How about optimization? Graphical editors are usually generating a bunch of waste material when exporting to .svg and again, there are a couple options to deal with it: if you want to understand svg markup better and be more fluent with it you could try to clean it up manually, this is just for practice-sake, as soon as you’ll be better at it you’ll see why automated optimization is the way to go, and when you do, you can use this cool tool that’s all Node.js-based and fancy: SVGO and yes, it can be used with Grunt and Gulp and all those trendy things. PROFIT!
Yes you can! There is a set of attributes that are shared between CSS and SVG, and with SVG2 this list is expanding. Here’s what is supported using CSS if the SVG code is part of the HTML page:
font, font-family, font-size, font-size-adjust, font-stretch, font-style, font-variant, font-weight, direction, letter-spacing, text-decoration, unincode-bidi, word-spacing, visibility, clip, color, cursor, display, overflow
Alternatively, here are the much richer SVG styling properties not defined in CSS2. These can be used as styling definitions from inside the SVG code:
clip-path, clip-rule, mask, opacity, enable-background, filter, flood-color, flood-opacity, lighting-color, stop-color, stop-opacity, pointer-events, color-interpolation, color-interpolation-filters, color-profile, color-rendering, fill, fill-opacity, fill-rule, image-rendering, marker, marker-end, marker-mid, marker-start, shape-rendering, stroke, stroke-dasharray, stroke-dashoffset, stroke-linecap, stroke-linejoin, stroke-miterlimit, stroke-opacity, stroke-width, text-rendering, alignment-baseline, baseline-shift, dominant-baseline, glyph-orientation-horizontal, glyph-orientation-vertical, kerning, text-anchor, writing-mode
What if we have 20 icon images that we use on our website? That means there will be 20 HTTP requests to get those icons. That is not a pretty sight and because we live in an era of paranoid optimization, the thought that our website is doing extra requests just doesn’t let us sleep at night.
How do we solve this? There are a few ways, notably CSS Sprites — take a bunch of icons, cramp them into one image and play with display positioning or perhaps be one of the cool people who uses Icon fonts — same as CSS sprites but cramped into a font file and is (debatably) slightly easier to use. Both solutions use just one HTTP request which is cool for now (HTTP2 might think otherwise but that’s a totally different story).
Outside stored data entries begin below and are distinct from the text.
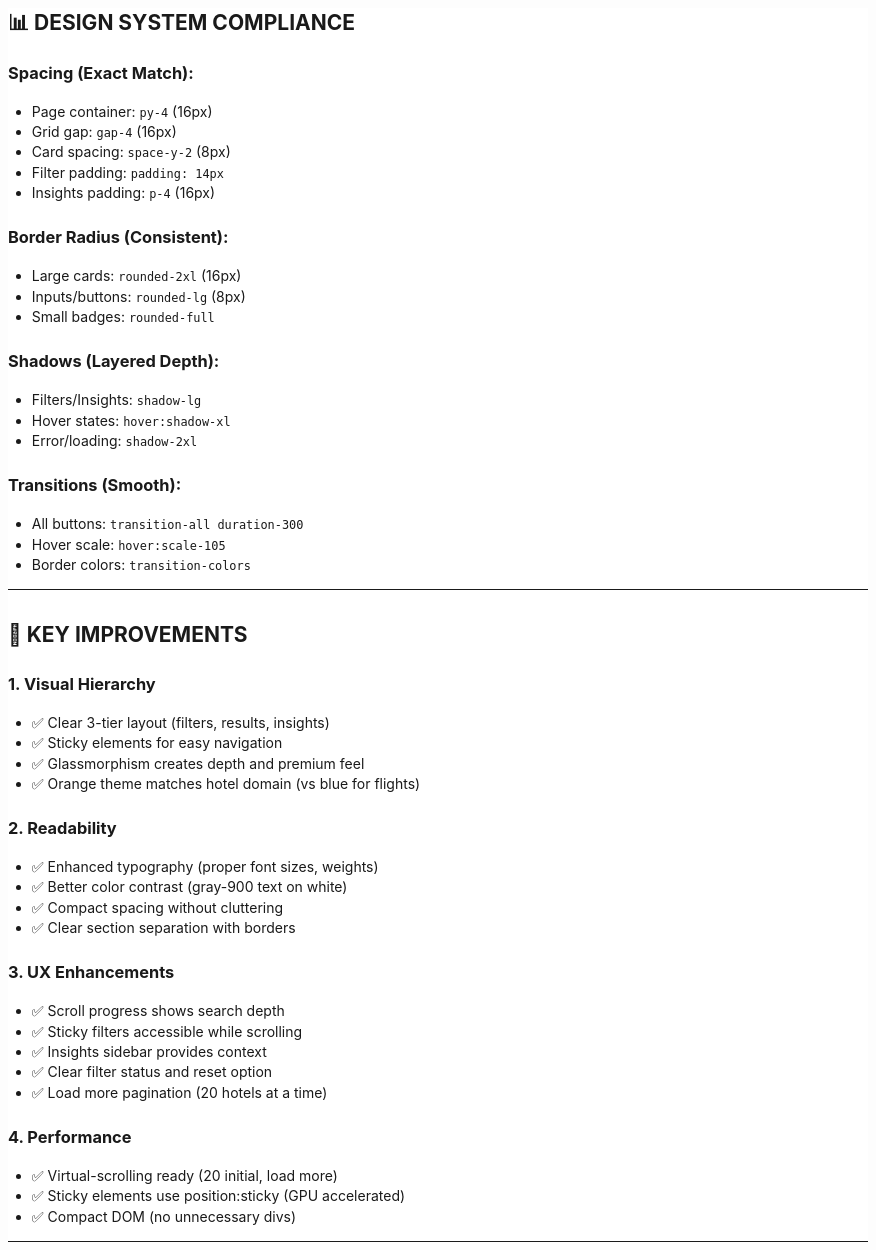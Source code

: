 
## 📊 DESIGN SYSTEM COMPLIANCE

### **Spacing** (Exact Match):
- Page container: `py-4` (16px)
- Grid gap: `gap-4` (16px)
- Card spacing: `space-y-2` (8px)
- Filter padding: `padding: 14px`
- Insights padding: `p-4` (16px)

### **Border Radius** (Consistent):
- Large cards: `rounded-2xl` (16px)
- Inputs/buttons: `rounded-lg` (8px)
- Small badges: `rounded-full`

### **Shadows** (Layered Depth):
- Filters/Insights: `shadow-lg`
- Hover states: `hover:shadow-xl`
- Error/loading: `shadow-2xl`

### **Transitions** (Smooth):
- All buttons: `transition-all duration-300`
- Hover scale: `hover:scale-105`
- Border colors: `transition-colors`

---

## 🎯 KEY IMPROVEMENTS

### **1. Visual Hierarchy**
- ✅ Clear 3-tier layout (filters, results, insights)
- ✅ Sticky elements for easy navigation
- ✅ Glassmorphism creates depth and premium feel
- ✅ Orange theme matches hotel domain (vs blue for flights)

### **2. Readability**
- ✅ Enhanced typography (proper font sizes, weights)
- ✅ Better color contrast (gray-900 text on white)
- ✅ Compact spacing without cluttering
- ✅ Clear section separation with borders

### **3. UX Enhancements**
- ✅ Scroll progress shows search depth
- ✅ Sticky filters accessible while scrolling
- ✅ Insights sidebar provides context
- ✅ Clear filter status and reset option
- ✅ Load more pagination (20 hotels at a time)

### **4. Performance**
- ✅ Virtual-scrolling ready (20 initial, load more)
- ✅ Sticky elements use position:sticky (GPU accelerated)
- ✅ Compact DOM (no unnecessary divs)

---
What if I want something similar to CSS sprites or Icon fonts but using SVG?
Well, I totally can do that by declaring a block with a bunch of symbol definitions, each symbol representing an icon. Not going too much into detail, here’s how that would look:
<defs>
<symbol viewBox="0 0 50 50" id="cool-button">
<path d="M140 0 L75 20..." />
</symbol>
</defs>
and use it anywhere in the HTML file by:
<svg>
<use xlink:href="cool-button"></use>
</svg>
Don’t be scared by the archaic look of SVG markup; yes it is XML but nobody forces you to manually write it. I showed you a few tools, there’s a ton more out there, the learning curve is not going through the roof and building cool visual things will make you feel like a graphic artisan.